## Task description
Copy out every line of the data that has the word "mfshdd" somewhere in it.

----

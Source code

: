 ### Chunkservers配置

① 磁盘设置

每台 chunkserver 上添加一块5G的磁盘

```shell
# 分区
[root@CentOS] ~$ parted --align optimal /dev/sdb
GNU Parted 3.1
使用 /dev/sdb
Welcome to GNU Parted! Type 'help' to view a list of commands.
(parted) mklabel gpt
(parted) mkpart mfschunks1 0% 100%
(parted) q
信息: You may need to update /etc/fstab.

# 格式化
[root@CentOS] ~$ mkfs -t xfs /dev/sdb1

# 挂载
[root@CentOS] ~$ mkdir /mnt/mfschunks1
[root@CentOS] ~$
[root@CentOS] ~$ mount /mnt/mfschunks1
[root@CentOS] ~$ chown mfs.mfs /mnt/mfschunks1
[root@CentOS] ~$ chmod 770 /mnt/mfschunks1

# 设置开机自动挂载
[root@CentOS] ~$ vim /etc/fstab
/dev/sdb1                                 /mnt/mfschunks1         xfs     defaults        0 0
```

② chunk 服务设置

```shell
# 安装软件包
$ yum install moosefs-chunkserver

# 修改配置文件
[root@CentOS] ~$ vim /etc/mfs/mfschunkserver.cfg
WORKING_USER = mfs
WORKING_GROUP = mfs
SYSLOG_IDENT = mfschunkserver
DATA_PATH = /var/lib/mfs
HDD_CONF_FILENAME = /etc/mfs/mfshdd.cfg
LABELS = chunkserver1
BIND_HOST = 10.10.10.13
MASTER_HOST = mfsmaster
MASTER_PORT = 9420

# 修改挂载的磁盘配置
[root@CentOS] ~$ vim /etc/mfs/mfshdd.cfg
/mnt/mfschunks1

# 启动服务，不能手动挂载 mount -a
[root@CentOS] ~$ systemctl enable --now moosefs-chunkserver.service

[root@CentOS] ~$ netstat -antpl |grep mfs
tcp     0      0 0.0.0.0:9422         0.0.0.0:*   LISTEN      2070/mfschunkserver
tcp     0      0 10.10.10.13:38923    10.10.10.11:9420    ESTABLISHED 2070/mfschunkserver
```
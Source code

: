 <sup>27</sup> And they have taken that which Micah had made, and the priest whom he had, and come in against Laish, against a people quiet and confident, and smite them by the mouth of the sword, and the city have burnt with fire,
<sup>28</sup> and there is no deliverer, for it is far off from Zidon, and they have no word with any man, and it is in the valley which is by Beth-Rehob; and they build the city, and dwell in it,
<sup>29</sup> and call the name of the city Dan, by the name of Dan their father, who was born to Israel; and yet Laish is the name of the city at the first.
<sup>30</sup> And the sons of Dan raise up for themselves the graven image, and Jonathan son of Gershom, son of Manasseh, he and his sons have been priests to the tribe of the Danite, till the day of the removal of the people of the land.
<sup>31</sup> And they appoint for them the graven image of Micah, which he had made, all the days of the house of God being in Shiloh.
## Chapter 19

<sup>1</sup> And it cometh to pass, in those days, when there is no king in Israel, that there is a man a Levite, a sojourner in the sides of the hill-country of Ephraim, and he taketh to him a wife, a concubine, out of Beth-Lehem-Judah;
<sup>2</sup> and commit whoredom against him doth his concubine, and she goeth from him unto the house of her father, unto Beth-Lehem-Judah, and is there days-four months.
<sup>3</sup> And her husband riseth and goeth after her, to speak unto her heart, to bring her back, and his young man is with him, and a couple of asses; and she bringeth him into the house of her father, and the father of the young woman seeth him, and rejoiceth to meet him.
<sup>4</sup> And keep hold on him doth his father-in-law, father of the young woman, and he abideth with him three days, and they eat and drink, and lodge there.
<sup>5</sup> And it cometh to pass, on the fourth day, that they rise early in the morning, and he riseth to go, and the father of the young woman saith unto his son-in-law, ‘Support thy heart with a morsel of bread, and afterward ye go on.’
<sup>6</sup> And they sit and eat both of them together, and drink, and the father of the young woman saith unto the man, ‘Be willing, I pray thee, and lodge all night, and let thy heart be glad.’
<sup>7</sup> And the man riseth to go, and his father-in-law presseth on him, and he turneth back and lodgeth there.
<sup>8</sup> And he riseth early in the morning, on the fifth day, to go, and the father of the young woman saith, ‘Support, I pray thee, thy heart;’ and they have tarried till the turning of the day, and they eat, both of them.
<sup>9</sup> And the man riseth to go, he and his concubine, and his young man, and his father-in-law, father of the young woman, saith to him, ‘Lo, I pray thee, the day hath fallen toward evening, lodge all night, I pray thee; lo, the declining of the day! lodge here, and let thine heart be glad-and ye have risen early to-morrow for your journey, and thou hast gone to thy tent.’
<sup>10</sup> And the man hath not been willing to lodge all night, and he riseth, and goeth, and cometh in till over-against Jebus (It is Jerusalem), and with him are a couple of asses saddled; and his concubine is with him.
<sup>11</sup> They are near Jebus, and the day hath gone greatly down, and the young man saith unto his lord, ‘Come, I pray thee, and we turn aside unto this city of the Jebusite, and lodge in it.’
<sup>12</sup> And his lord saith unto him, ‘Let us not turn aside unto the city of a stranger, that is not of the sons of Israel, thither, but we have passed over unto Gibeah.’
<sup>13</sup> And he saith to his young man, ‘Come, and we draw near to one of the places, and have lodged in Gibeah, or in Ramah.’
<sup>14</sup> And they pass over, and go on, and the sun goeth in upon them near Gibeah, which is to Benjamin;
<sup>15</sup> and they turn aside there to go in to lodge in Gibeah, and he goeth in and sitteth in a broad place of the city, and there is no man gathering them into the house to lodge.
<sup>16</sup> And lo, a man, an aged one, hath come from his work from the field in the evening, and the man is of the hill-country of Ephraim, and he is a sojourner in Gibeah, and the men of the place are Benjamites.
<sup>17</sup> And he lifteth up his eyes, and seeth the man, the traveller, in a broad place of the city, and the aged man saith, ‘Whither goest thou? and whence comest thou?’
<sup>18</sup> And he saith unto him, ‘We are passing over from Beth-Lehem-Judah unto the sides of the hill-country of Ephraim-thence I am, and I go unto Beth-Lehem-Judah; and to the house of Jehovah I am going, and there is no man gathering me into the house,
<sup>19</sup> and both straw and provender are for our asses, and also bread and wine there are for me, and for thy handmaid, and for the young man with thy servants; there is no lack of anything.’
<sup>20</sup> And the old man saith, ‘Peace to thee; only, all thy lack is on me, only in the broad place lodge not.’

----

## Response below
HDD_CONF_FILENAME = /etc/mfs/mfshdd.cfg
[root@CentOS] ~$ vim /etc/mfs/mfshdd.cfg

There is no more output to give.